Philip F. DiLEO, Plaintiff-Appellant, v. Barry KOLTNOW, Boulder Daily Camera, Boulder Publishing, Inc., Defendants-Appellees. COLORADO PRESS ASSOCIATION, Colorado Broadcasters Association, and KBTV, Inc., Amici Curiae.

No. 79SC70.

Supreme Court of Colorado, En Banc.

June 23, 1980.

Rehearing Denied July 7, 1980.

*319 Gerash & Robinson, P. C., Scott H. Robinson, Denver, for plaintiff-appellant.

Newcomer & Douglass, William A. Ahlstrand, Boulder, for defendants-appellees.

*320 Yegge, Hall & Evans, Thomas B. Kelley, Davis, Graham & Stubbs, Richard P. Holme, Denver, for amici curiae.

HODGES, Chief Justice.

Plaintiff-appellant, Philip F. DiLeo, commenced a defamation action against defendants-appellees Boulder Daily Camera, Boulder Publishing, Inc., publisher of the Boulder Daily Camera, Barry Koltnow, a reporter, and others. The trial court granted defendants' motion for summary judgment and DiLeo appealed to the court of appeals. The case was transferred to this court prior to judgment pursuant to C.A.R. 50. We affirm the trial court's judgment.

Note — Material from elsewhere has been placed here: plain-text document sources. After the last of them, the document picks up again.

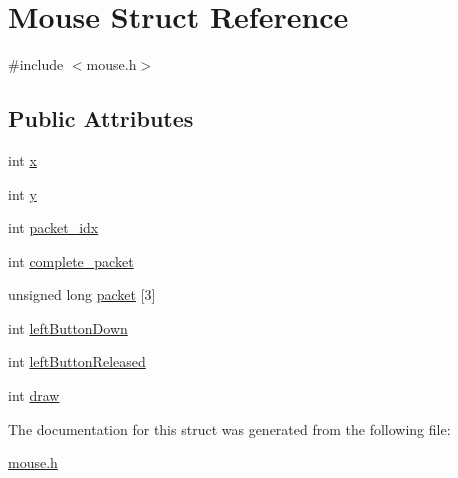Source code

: \hypertarget{structMouse}{}\section{Mouse Struct Reference}
\label{structMouse}


{\ttfamily \#include $<$mouse.\+h$>$}

\subsection*{Public Attributes}
\begin{DoxyCompactItemize}
\item 
int \hyperlink{group__Mouse_ga136eea114b70f46392b89cc3779d4291}{x}
\item 
int \hyperlink{group__Mouse_ga4a29b1c18faaa2fbe39ff985ba9d6737}{y}
\item 
int \hyperlink{group__Mouse_ga1fc496df2223cb17437b296acbe02e50}{packet\+\_\+idx}
\item 
int \hyperlink{group__Mouse_ga64798c8dfb1b60b4ce76bc9859719077}{complete\+\_\+packet}
\item 
unsigned long \hyperlink{group__Mouse_ga8bfb0c35eb14423f5086a355d52dc733}{packet} \mbox{[}3\mbox{]}
\item 
int \hyperlink{group__Mouse_ga401d046e1cad0fad3908120ab85b9396}{left\+Button\+Down}
\item 
int \hyperlink{group__Mouse_ga9a74cd5fb66c4936d44a72962df7830c}{left\+Button\+Released}
\item 
int \hyperlink{group__Mouse_gad3b4a3a6fd6d53630bdf7aa81d74f744}{draw}
\end{DoxyCompactItemize}


The documentation for this struct was generated from the following file\+:\begin{DoxyCompactItemize}
\item 
\hyperlink{mouse_8h}{mouse.\+h}\end{DoxyCompactItemize}
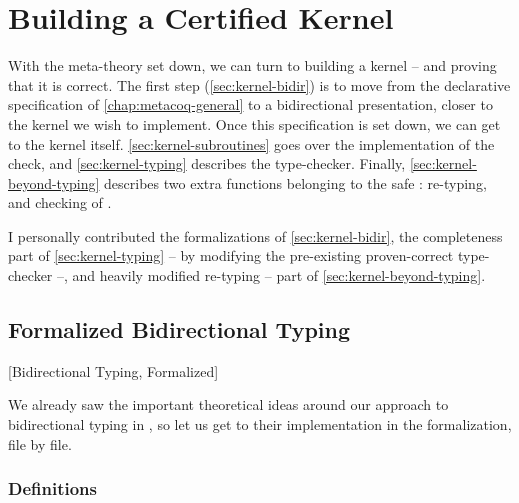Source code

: \chapter{Building a Certified Kernel}
\label{chap:kernel-correctness}

\margintoc

With the meta-theory set down, we can turn to building a kernel – and proving that it is
correct. The first step (\cref{sec:kernel-bidir})
is to move from the declarative specification of
\cref{chap:metacoq-general} to a bidirectional presentation,
closer to the kernel we wish to implement.
Once this specification is set down, we can get to the kernel itself.
\cref{sec:kernel-subroutines} goes over the implementation of the
 check, and \cref{sec:kernel-typing} describes the type-checker.
Finally, \cref{sec:kernel-beyond-typing} describes two extra functions belonging to the safe
: re-typing, and checking of .

I personally contributed the formalizations of \cref{sec:kernel-bidir},
the completeness part of \cref{sec:kernel-typing} –
by modifying the pre-existing proven-correct type-checker –,
and heavily modified re-typing – part of \cref{sec:kernel-beyond-typing}.

\section{Formalized Bidirectional Typing}
  [Bidirectional Typing, Formalized]
\label{sec:kernel-bidir}

We already saw the important theoretical ideas around our approach to bidirectional typing in
, so let us get to their implementation in the formalization, file by file.

\subsection{Definitions}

The case arises out of a controversy stemming from DiLeo's employment as a patrolman for the Boulder Police Department (Department). DiLeo's employment, which had commenced in October 1972, was terminated by the Department in June 1973. DiLeo commenced a court action in December 1973, alleging that his employment had been illegally terminated. On October 20, 1975, the court ordered him reinstated.[1]

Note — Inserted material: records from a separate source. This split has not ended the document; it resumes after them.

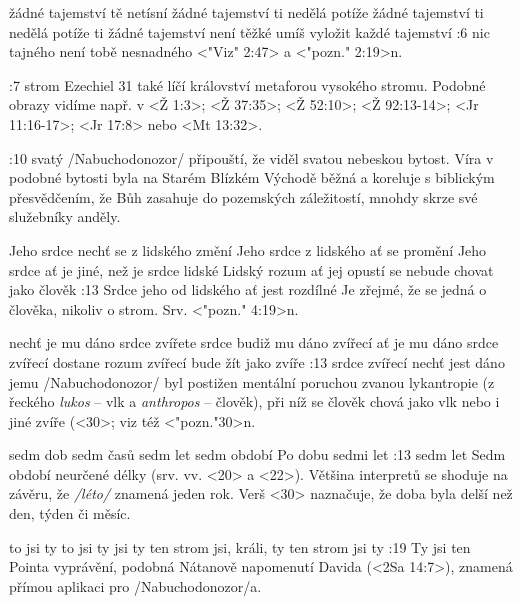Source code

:    {žádné tajemství tě netísní}   %
    {žádné tajemství ti nedělá potíže}   %
    {žádné tajemství ti nedělá potíže}   %
    {ti žádné tajemství není těžké}   %
    {umíš vyložit každé tajemství}   %
:6 {nic tajného není tobě nesnadného}  <"Viz" 2:47> a <"pozn." 2:19>n.

:7 {strom} Ezechiel 31 také líčí království metaforou vysokého stromu. Podobné obrazy vidíme např. v <Ž 1:3>; <Ž 37:35>; <Ž 52:10>; <Ž 92:13-14>; <Jr 11:16-17>; <Jr 17:8> nebo <Mt 13:32>. 

:10 {svatý}  \x/Nabuchodonozor/ připouští, že viděl svatou nebeskou bytost. Víra v podobné bytosti byla na Starém Blízkém Východě běžná a koreluje s biblickým přesvědčením, že Bůh zasahuje do pozemských záležitostí, mnohdy skrze své služebníky anděly.

    {Jeho srdce nechť se z lidského změní}   %
    {Jeho srdce z lidského ať se promění}   %
    {Jeho srdce ať je jiné, než je srdce lidské}   %
    {Lidský rozum ať jej opustí}   %
    {se nebude chovat jako člověk}   %
:13 {Srdce jeho od lidského ať jest rozdílné}
    Je zřejmé, že se jedná o člověka, nikoliv o strom. Srv. <"pozn." 4:19>n.

    {nechť je mu dáno srdce zvířete}   %
    {srdce budiž mu dáno zvířecí}   %
    {ať je mu dáno srdce zvířecí}   %
    {dostane rozum zvířecí}   %
    {bude žít jako zvíře}   %
:13 {srdce zvířecí nechť jest dáno jemu} 
     \x/Nabuchodonozor/  byl postižen mentální poruchou zvanou lykantropie 
     (z řeckého {\em lukos} -- vlk a {\em anthropos} -- člověk), 
     při níž  se člověk chová jako vlk nebo i jiné zvíře (<30>; viz též <"pozn."30>n. 

    {sedm dob}   %
    {sedm časů}   %
    {sedm let}   %
    {sedm období}   %
    {Po dobu sedmi let}   %
:13 {sedm let} 
     Sedm období neurčené délky (srv. vv. <20> a <22>). Většina interpretů se shoduje na závěru, že {\em \x/léto/} znamená jeden rok. Verš <30> naznačuje, že doba byla delší než den, týden či měsíc.

    {to jsi ty}   %
    {to jsi ty}   %
    {jsi ty}   %
    {ten strom jsi, králi, ty}   %
    {ten strom jsi ty}   %
:19 {Ty jsi ten} Pointa vyprávění, podobná Nátanově napomenutí Davida (<2Sa 14:7>), znamená přímou aplikaci pro \x/Nabuchodonozor/a.

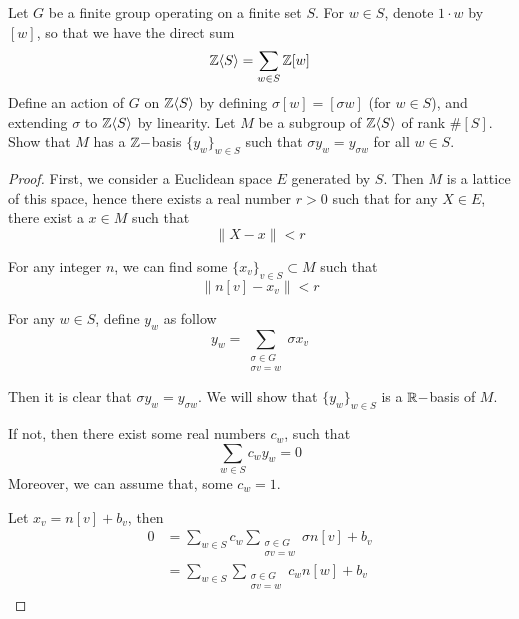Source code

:   \begin{ex}
    Let $G$ be a finite group operating on a finite set $S$. For $w\in S$, denote $1\cdot w$ by $[w]$, so that we have the direct sum
    \begin{equation*}
      {\mathbb Z}\langle S\rangle=\sum_{w\in S}{\mathbb Z}[w]
    \end{equation*}
    Define an action of $G$ on ${\mathbb Z}\langle S\rangle$ by defining $\sigma[w]=[\sigma w]$ (for $w\in S$), and extending $\sigma$ to ${\mathbb Z}\langle S\rangle$ by linearity. Let $M$ be a subgroup of ${\mathbb Z}\langle S\rangle$ of rank $\#[S]$. Show that $M$ has a ${\mathbb Z}-$basis $\{y_w\}_{w\in S}$ such that $\sigma y_w=y_{\sigma w}$ for all $w\in S$.
  \end{ex}
    \begin{proof}
      First, we consider a Euclidean space $E$ generated by $S$. Then $M$ is a lattice of this space, hence there exists a real number $r>0$ such that for any $X\in E$, there exist a $x\in M$ such that
      \begin{equation*}
        \|X-x\|<r
      \end{equation*}

      For any integer $n$, we can find some $\{x_v\}_{v\in S}\subset M$ such that
      \begin{equation*}
        \left\|n[v]-x_v\right\|<r
      \end{equation*}

      For any $w\in S$, define $y_w$ as follow
      \begin{equation*}
        y_w=\sum_{\substack{
                                          \sigma\in G\\
                                          \sigma v=w}}\sigma x_v
      \end{equation*}

      Then it is clear that $\sigma y_w=y_{\sigma w}$. We will show that $\{y_w\}_{w\in S}$ is a ${\mathbb R}-$basis of $M$.

      If not, then there exist some real numbers $c_w$, such that
      \begin{equation*}
        \sum_{w\in S} c_wy_w=0
      \end{equation*}
      Moreover, we can assume that, some $c_w=1$.

      Let $x_v=n[v]+b_v$, then
      \begin{align*}
        0&=\sum_{w\in S} c_w\sum_{\substack{
                                          \sigma\in G\\
                                          \sigma v=w}}\sigma n[v]+b_v\\
          &=\sum_{w\in S} \sum_{\substack{
                                          \sigma\in G\\
                                          \sigma v=w}} c_wn[w]+b_v
      \end{align*}


\end{proof}
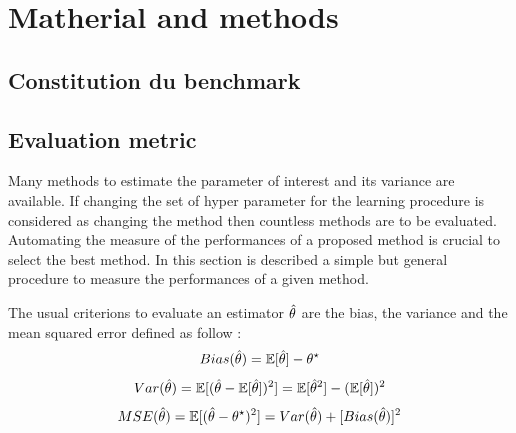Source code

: 
\chapter{Matherial and methods}
\label{chap:matherial_methods}
\ifpdf
    \graphicspath{{Chapter3/Figs/Raster/}{Chapter3/Figs/PDF/}{Chapter3/Figs/}}
\else
    \graphicspath{{Chapter3/Figs/Vector/}{Chapter3/Figs/}}
\fi


\section{Constitution du benchmark} %
\label{sec:constitution_du_benchmark}






\section{Evaluation metric} %
\label{sec:evaluation_metric}

Many methods to estimate the parameter of interest and its variance are available.
If changing the set of hyper parameter for the learning procedure is considered as changing the method then countless methods are to be evaluated.
Automating the measure of the performances of a proposed method is crucial to select the best method.
In this section is described a simple but general procedure to measure the performances of a given method.

The usual criterions to evaluate an estimator $\hat\theta$ are the bias, the variance and the mean squared error defined as follow :
\begin{equation}
  Bias(\hat\theta) = \mathbb{E}[\hat\theta] - \theta^\star
\end{equation}
\begin{equation}
  Var(\hat\theta) = \mathbb{E}[ (\hat\theta - \mathbb{E}[\hat\theta])^2 ] = \mathbb{E}[\hat\theta^2] - (\mathbb{E}[\hat\theta])^2
\end{equation}
\begin{equation}
  MSE(\hat\theta) = \mathbb{E}[(\hat\theta - \theta^\star)^2] = Var(\hat\theta) + [Bias(\hat\theta)]^2
\end{equation}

The Boulder Police Benefit Association (BPBA) is an unincorporated association consisting of approximately 70 members of the Department. The BPBA held a formal meeting on October 30, 1975. DiLeo's fitness for official duties as a police officer with the Department was discussed. At this meeting, the BPBA passed a resolution which expressed the group's opposition to the reinstatement of DiLeo and urged the city council to appeal the decision ordering DiLeo's reinstatement.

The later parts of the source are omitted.